LAGOS/ABUJA (Reuters) - In a no-contest vote, Nigeria’s President Goodluck Jonathan was nominated as the ruling party’s leader for the February 2015 elections early on Thursday, while the opposition coalition was still voting for a candidate to take him on.
The upcoming presidential race is expected to be the closest fought since the end of military rule in 1999.
Close to 3,000 delegates for the ruling People’s Democratic Party (PDP) gathered in the capital Abuja to celebrate with dance and song. The vote was only a formality since the party’s board had already approved the president as sole candidate.
“I stand before you to accept your nomination as the candidate of our great party. I am greatly honored...I will not fail the party. I will not fail our nation,” Jonathan told the crowd.
A southern Christian, Nigeria’s leader has come under fire for a mounting insurgency by Boko Haram Islamists and faces a tough re-election battle. Underlining the country’s security woes, a suicide bomber killed four in Kano on Wednesday.
Two political heavyweights lead the five-strong field for the opposition All Progressives Congress (APC) ticket - former military ruler Muhammadu Buhari and ex-vice president Atiku Abubakar. Both men are Muslims from the country’s north.
The APC primary results are expected to be announced later on Thursday morning.
Buhari is the frontrunner. He has huge grassroots support and is seen as one of the few leaders in the country’s history who was tough on corruption after he seized power in a 1983 coup. He was deposed less than two years later.
“A respectable man like General Buhari, I‘m sure he can win,” said Femi Afolabi, a retired journalist from the southwest. “He’s upright, disciplined and against corruption.”
Earlier on Wednesday, traffic ground to a standstill in the commercial capital Lagos as eight thousand delegates for the APC entered the national stadium to cast their ballots to the sound of beating drums and cheers.

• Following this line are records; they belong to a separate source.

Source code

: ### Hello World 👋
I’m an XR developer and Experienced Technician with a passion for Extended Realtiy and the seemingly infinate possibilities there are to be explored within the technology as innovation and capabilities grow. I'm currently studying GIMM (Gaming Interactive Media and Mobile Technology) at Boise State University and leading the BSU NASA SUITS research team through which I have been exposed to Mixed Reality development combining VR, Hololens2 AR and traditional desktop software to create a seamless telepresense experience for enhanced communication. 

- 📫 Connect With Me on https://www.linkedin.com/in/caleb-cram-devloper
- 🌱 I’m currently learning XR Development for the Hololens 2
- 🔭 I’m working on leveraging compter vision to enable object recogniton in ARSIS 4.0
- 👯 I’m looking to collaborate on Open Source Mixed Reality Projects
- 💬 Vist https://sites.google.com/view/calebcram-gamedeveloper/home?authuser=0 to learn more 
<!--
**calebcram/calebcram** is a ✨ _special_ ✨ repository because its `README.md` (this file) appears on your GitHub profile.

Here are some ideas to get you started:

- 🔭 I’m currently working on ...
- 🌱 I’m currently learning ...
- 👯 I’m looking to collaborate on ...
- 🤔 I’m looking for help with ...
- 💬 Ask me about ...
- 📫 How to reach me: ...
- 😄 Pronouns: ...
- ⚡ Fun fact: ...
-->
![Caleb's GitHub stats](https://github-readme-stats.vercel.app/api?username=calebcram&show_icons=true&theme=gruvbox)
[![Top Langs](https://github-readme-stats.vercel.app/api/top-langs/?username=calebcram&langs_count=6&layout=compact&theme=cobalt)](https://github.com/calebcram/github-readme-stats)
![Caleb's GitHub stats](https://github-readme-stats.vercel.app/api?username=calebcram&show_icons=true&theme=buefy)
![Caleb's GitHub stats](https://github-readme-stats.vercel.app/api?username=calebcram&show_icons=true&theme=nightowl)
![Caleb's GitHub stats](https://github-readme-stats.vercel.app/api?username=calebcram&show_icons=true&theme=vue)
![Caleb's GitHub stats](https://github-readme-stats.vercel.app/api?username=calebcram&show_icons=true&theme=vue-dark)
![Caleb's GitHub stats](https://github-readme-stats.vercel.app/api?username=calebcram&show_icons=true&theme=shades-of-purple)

Corruption remains a lightening rod for anger in Nigeria, where many perceive it as the root cause of the country’s poverty and dysfunction. Jonathan’s administration has been implicated in several oil corruption scandals, some of which it has denied, while others it has promised to investigate.
The Feb. 14 election will test whether Africa’s biggest economy and top oil producer can learn from past mistakes that have often seen votes marred by fraud and violence. Campaigning will occur against a backdrop of plunging fiscal revenues and a currency devaluation triggered by falling oil prices.
The likely contest between an opposition candidate from the largely Muslim north and an incumbent from the mostly Christian south sets up a regional and sectarian divide that could be a flashpoint for trouble.
Jonathan’s bid for a second elected term has upset northern elites, who argue he broke an unwritten deal that power rotate between north and south every two terms. He ran in 2011, after replacing northerner Umaru Yar‘Adua, who died in office in 2009.
Northern anger has also been fueled by growing perceptions of a shift in power toward the more prosperous south. More than 800 people were killed and 65,000 displaced in three days of rioting in the north after Jonathan’s 2011 win against Buhari.
Abubakar has largely campaigned on the achievements of his government under ex-president Olusegun Obasanjo, which include getting Nigeria’s debt written off and creating Economic and Financial Crimes Commission (EFCC) to fight graft and fraud.